> [Your goal] Reproduce the lines of the listing exactly, beginning at the top, until the line with "## Overview" has been reproduced too.

> [Given records]
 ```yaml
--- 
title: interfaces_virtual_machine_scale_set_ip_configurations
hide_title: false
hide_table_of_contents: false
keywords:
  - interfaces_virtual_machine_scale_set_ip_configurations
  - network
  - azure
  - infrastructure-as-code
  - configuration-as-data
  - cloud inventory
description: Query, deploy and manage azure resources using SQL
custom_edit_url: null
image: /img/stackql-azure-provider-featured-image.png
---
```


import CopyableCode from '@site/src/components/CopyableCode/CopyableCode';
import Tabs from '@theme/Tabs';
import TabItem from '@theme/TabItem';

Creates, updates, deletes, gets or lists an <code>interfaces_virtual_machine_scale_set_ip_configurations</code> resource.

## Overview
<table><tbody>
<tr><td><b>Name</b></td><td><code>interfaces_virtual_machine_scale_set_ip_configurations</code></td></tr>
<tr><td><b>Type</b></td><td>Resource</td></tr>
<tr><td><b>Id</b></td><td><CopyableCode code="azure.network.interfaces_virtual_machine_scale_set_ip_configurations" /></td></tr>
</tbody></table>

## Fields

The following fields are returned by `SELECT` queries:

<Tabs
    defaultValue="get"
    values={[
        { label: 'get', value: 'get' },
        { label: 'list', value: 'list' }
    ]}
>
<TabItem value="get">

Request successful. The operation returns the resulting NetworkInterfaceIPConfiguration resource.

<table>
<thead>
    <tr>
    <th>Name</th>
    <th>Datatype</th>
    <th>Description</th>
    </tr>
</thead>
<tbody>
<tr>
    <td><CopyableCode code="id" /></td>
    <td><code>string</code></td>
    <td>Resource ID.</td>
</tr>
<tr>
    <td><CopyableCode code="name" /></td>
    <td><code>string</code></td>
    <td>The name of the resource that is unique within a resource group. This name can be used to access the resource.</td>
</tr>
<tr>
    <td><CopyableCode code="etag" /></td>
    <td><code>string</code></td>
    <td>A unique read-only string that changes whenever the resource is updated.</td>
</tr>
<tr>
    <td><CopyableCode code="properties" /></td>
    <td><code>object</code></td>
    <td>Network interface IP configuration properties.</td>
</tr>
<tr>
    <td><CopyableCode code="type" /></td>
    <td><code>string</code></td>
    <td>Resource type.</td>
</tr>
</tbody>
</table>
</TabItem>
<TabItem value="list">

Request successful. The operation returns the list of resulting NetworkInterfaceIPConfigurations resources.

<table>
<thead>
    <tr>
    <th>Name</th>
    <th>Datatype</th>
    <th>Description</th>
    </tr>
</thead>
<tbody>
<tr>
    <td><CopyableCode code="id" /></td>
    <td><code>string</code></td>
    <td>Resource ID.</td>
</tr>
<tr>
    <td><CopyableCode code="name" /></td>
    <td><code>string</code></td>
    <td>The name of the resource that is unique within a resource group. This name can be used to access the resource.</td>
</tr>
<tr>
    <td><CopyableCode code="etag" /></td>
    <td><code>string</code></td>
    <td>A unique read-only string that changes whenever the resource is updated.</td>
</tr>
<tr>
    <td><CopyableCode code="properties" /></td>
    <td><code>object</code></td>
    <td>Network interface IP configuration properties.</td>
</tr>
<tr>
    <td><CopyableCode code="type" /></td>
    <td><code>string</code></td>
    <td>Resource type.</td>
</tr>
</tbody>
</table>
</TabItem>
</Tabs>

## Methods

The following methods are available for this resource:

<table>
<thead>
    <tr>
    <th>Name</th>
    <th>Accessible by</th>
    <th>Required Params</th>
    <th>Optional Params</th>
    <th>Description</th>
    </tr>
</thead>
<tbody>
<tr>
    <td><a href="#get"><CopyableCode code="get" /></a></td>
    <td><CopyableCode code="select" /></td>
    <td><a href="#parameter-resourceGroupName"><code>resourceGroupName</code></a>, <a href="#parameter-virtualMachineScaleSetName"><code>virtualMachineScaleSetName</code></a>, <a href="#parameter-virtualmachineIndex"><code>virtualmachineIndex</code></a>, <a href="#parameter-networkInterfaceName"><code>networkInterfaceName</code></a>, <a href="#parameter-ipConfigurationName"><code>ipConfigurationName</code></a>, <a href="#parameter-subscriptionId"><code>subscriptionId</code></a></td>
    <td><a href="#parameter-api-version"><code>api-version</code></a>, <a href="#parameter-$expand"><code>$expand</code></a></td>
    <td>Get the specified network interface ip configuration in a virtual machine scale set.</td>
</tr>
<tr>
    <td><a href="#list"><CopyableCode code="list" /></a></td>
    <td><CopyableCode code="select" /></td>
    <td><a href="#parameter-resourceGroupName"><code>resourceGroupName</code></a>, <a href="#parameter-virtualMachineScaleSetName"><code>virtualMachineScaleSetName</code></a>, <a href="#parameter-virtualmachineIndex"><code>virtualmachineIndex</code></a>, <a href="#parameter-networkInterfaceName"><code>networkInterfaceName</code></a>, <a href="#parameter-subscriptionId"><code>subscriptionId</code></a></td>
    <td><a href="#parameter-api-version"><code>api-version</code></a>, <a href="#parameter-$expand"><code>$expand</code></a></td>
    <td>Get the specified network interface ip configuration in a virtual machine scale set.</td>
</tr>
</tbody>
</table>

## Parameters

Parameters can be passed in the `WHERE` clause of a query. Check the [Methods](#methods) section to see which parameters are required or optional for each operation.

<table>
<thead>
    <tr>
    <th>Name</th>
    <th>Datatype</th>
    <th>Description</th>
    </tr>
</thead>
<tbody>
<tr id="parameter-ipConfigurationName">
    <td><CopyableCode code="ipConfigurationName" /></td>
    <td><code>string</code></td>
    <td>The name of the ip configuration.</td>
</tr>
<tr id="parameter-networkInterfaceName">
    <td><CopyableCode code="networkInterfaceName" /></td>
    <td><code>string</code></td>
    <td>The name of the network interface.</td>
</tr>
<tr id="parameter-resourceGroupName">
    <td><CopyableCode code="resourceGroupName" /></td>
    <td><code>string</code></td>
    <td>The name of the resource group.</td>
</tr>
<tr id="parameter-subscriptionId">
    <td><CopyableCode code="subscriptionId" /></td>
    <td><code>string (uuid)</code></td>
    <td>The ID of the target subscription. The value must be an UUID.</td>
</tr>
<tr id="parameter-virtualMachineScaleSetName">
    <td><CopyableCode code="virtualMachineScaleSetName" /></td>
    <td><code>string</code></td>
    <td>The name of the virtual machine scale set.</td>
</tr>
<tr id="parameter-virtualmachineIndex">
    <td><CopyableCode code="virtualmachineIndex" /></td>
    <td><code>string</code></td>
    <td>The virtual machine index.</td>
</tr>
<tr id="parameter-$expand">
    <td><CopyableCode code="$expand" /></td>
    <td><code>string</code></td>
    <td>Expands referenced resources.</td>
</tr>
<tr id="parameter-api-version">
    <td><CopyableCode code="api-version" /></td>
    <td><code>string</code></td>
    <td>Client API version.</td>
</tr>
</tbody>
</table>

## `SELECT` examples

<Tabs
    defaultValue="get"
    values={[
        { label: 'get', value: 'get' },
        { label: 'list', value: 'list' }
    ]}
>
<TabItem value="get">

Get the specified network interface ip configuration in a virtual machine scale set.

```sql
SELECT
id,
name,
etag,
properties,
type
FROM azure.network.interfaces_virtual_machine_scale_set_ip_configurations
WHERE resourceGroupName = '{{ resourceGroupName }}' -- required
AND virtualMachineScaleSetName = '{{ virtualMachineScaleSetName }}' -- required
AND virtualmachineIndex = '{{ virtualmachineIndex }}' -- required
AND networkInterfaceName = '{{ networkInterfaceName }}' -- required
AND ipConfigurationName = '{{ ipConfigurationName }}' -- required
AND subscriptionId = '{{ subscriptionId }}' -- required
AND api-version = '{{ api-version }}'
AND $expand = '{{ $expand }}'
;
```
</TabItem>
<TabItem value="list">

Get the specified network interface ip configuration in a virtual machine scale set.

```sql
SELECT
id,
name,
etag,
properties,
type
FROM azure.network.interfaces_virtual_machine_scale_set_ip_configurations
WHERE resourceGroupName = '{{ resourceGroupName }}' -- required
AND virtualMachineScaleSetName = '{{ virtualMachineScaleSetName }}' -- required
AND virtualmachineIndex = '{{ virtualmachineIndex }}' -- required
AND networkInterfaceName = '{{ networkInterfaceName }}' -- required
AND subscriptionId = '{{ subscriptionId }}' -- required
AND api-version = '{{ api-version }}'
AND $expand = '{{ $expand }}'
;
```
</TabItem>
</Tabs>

> [Solution below]
 ```yaml
--- 
title: interfaces_virtual_machine_scale_set_ip_configurations
hide_title: false
hide_table_of_contents: false
keywords:
  - interfaces_virtual_machine_scale_set_ip_configurations
  - network
  - azure
  - infrastructure-as-code
  - configuration-as-data
  - cloud inventory
description: Query, deploy and manage azure resources using SQL
custom_edit_url: null
image: /img/stackql-azure-provider-featured-image.png
---
```


import CopyableCode from '@site/src/components/CopyableCode/CopyableCode';
import Tabs from '@theme/Tabs';
import TabItem from '@theme/TabItem';

Creates, updates, deletes, gets or lists an <code>interfaces_virtual_machine_scale_set_ip_configurations</code> resource.

## Overview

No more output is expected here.